Par un concours de circonstances, l’auteur entre en possession de documents autographes du Caravage qui constituent ses mémoires ou, du moins, quelques témoignages sur des événements de sa vie tumultueuse et sur la formation de son œuvre.

Avec un style imitant celui du début du dix-septième siècle, Andréa Camilleri rend parfaitement compte de la réalité du peintre. Il y mêle les tribulations (fuites, bagarres, emprisonnements) de l’homme et les préoccupations de sa vocation artistique. L’accent est mis sur ce qui illumine l’œuvre du Caravage, cette effraction lumineuse du noir.

Dans cette pseudo-confession, Le Caravage écrit : le soleil « rayonnait d’une lumière noire, laquelle assombrissait hommes et choses, mais à pur et à plein, car ils restaient visibles, du moins en partie, comme tranchés par la lumière d’une lampe ou d’une bougie ».

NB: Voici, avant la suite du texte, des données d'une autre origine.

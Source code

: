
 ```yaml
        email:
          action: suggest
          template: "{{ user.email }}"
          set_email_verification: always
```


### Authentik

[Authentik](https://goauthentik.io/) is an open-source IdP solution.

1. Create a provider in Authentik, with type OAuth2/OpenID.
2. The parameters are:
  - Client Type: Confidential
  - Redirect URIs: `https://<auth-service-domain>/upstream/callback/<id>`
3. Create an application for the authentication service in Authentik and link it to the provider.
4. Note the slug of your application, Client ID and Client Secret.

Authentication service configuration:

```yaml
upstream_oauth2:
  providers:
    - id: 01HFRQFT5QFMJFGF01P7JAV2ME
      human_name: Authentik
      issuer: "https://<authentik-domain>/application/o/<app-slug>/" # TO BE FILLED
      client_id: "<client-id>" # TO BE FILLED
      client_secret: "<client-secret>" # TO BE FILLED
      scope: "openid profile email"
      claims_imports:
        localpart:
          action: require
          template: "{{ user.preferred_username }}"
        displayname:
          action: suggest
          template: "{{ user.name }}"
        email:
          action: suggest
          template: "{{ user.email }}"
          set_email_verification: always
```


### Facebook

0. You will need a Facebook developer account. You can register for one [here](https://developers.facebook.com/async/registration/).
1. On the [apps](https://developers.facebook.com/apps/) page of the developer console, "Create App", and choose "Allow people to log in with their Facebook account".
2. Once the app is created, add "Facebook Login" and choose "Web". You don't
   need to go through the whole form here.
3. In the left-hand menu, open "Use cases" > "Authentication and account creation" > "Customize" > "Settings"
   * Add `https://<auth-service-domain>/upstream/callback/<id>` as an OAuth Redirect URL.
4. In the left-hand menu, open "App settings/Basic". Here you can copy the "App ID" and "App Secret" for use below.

Cette vision l’accompagne sans cesse. Elle est la cause de ses déboires, car les religieux y voit un signe de magie et même l’œuvre de Satan. L’ombre de la mort hante l’artiste. Lorsqu’il peint une corbeille de fruits, il représente ceux-ci abîmés. Il lui est impossible de reproduire un fruit « sans aucun signe de pourriture (…) car même s’il est encore sur la branche, le fruit donne des signes de sa décomposition prochaine et à plus forte raison donc, on ne doit pas le peindre intact quand il est cueilli et disposé dans une corbeille ».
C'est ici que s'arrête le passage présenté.